Re: For Bayes: No Exceptions to Cromwell's Rule
If you apply Bayesian probabilities even to math rules, you should apply it to every steps that build Bayesian probabilities.Lawrence Crocker wrote:For Bayesian subjective probabilities, Cromwell's Rule has it that a prior probability x, is in the range 0 < x < 1. However Lindley, who gets credit for enunciating the rule and providing its name, of colorful history, made an exception for logical and mathematical propositions. These he permitted to take the values 0 or 1.
I contend that Lindley was wrong and Cromwell exceptionlessly right. Considering four different strengths of the mathematical exception, I argue that none is acceptable.

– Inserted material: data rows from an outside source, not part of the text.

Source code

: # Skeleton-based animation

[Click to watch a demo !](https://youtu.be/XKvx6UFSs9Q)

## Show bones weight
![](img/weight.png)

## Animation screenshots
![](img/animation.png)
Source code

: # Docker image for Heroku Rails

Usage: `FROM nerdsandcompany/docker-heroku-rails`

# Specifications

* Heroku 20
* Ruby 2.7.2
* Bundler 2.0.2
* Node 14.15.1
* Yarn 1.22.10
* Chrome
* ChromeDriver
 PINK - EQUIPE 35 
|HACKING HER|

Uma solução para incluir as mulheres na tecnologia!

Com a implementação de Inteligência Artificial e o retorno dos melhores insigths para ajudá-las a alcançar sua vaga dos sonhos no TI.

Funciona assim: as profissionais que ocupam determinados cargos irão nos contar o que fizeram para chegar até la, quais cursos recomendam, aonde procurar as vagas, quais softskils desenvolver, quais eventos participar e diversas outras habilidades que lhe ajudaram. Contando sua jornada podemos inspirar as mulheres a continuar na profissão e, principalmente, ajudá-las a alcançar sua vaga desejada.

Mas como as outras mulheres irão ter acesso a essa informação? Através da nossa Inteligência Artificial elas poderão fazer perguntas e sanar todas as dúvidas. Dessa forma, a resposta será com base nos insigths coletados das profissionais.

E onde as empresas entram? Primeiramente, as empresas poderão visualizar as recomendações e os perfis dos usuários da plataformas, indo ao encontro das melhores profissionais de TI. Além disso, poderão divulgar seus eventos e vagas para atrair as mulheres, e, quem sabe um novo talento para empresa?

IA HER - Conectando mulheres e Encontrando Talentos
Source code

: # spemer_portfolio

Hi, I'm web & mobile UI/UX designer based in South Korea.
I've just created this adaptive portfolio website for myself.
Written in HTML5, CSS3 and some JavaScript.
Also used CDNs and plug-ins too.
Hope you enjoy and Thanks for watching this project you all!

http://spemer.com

For non-omniscient beings, not even simple logic or mathematics is certain in the very demanding sense of “certain” appropriate to the Bayesian project. For the argument please see http://www.LawrenceCrocker.blogspot.com.
It is bad, because it is self referential.
Assume X the chance that Bayesian probabilities (BP) is right.(by example X=(1-10^(-100000)))
Then look at a mathematical propositions(MP) you use to deduce Bayesian probabilities, the probability that this proposition is true is Y.
If we know MP is false, then BP have great chance to be false (and if it is true, you don’t know why).
If we know MP is true, it improve the probability of BP only a little (given all the other things we use to deduce BP)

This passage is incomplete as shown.